Data:
== == ==

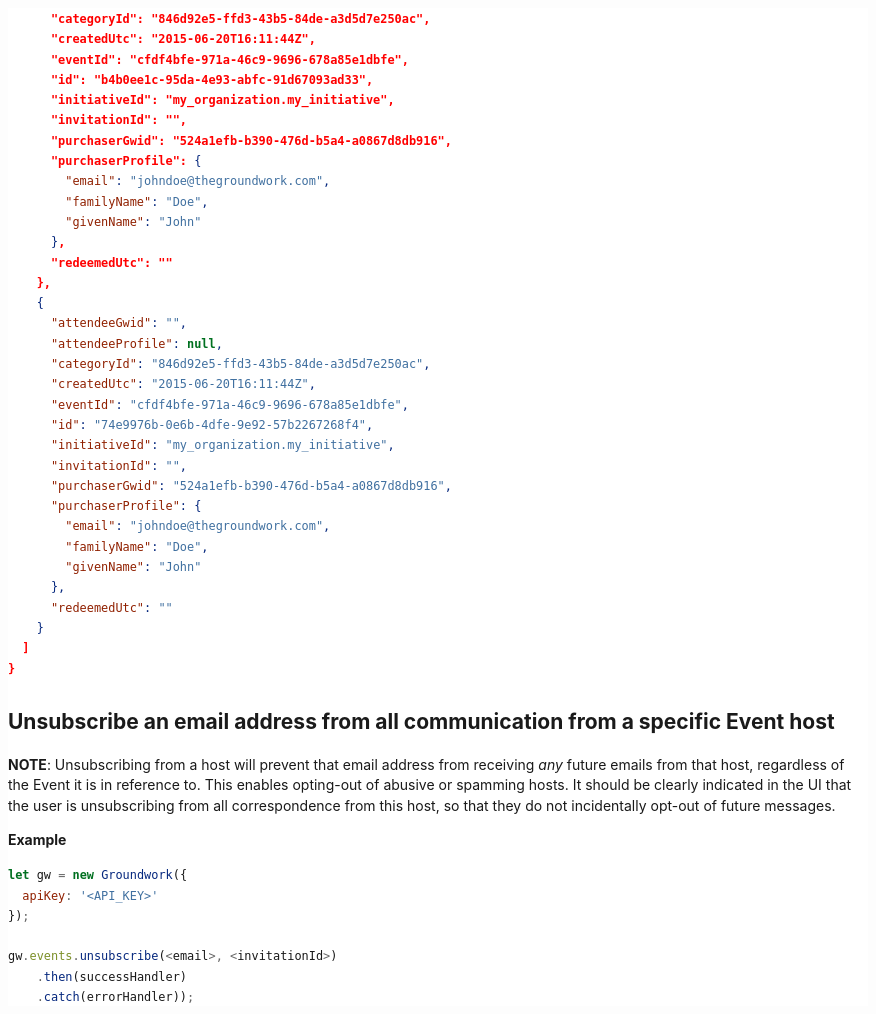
 ```json
      "categoryId": "846d92e5-ffd3-43b5-84de-a3d5d7e250ac",
      "createdUtc": "2015-06-20T16:11:44Z",
      "eventId": "cfdf4bfe-971a-46c9-9696-678a85e1dbfe",
      "id": "b4b0ee1c-95da-4e93-abfc-91d67093ad33",
      "initiativeId": "my_organization.my_initiative",
      "invitationId": "",
      "purchaserGwid": "524a1efb-b390-476d-b5a4-a0867d8db916",
      "purchaserProfile": {
        "email": "johndoe@thegroundwork.com",
        "familyName": "Doe",
        "givenName": "John"
      },
      "redeemedUtc": ""
    },
    {
      "attendeeGwid": "",
      "attendeeProfile": null,
      "categoryId": "846d92e5-ffd3-43b5-84de-a3d5d7e250ac",
      "createdUtc": "2015-06-20T16:11:44Z",
      "eventId": "cfdf4bfe-971a-46c9-9696-678a85e1dbfe",
      "id": "74e9976b-0e6b-4dfe-9e92-57b2267268f4",
      "initiativeId": "my_organization.my_initiative",
      "invitationId": "",
      "purchaserGwid": "524a1efb-b390-476d-b5a4-a0867d8db916",
      "purchaserProfile": {
        "email": "johndoe@thegroundwork.com",
        "familyName": "Doe",
        "givenName": "John"
      },
      "redeemedUtc": ""
    }
  ]
}
```








## Unsubscribe an email address from all communication from a specific Event host

**NOTE**: Unsubscribing from a host will prevent that email address from receiving *any* future emails from that host, regardless of the Event it is in reference to. This enables opting-out of abusive or spamming hosts. It should be clearly indicated in the UI that the user is unsubscribing from all correspondence from this host, so that they do not incidentally opt-out of future messages.


**Example**

```javascript
let gw = new Groundwork({
  apiKey: '<API_KEY>'
});

gw.events.unsubscribe(<email>, <invitationId>)
    .then(successHandler)
    .catch(errorHandler));
```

== == ==

Assignment:
The required answer is an exact, picture-free copy of the lines from the opening of the listing above through the line with "## Unsubscribe an".

Written response:
 ```json
      "categoryId": "846d92e5-ffd3-43b5-84de-a3d5d7e250ac",
      "createdUtc": "2015-06-20T16:11:44Z",
      "eventId": "cfdf4bfe-971a-46c9-9696-678a85e1dbfe",
      "id": "b4b0ee1c-95da-4e93-abfc-91d67093ad33",
      "initiativeId": "my_organization.my_initiative",
      "invitationId": "",
      "purchaserGwid": "524a1efb-b390-476d-b5a4-a0867d8db916",
      "purchaserProfile": {
        "email": "johndoe@thegroundwork.com",
        "familyName": "Doe",
        "givenName": "John"
      },
      "redeemedUtc": ""
    },
    {
      "attendeeGwid": "",
      "attendeeProfile": null,
      "categoryId": "846d92e5-ffd3-43b5-84de-a3d5d7e250ac",
      "createdUtc": "2015-06-20T16:11:44Z",
      "eventId": "cfdf4bfe-971a-46c9-9696-678a85e1dbfe",
      "id": "74e9976b-0e6b-4dfe-9e92-57b2267268f4",
      "initiativeId": "my_organization.my_initiative",
      "invitationId": "",
      "purchaserGwid": "524a1efb-b390-476d-b5a4-a0867d8db916",
      "purchaserProfile": {
        "email": "johndoe@thegroundwork.com",
        "familyName": "Doe",
        "givenName": "John"
      },
      "redeemedUtc": ""
    }
  ]
}
```








## Unsubscribe an email address from all communication from a specific Event host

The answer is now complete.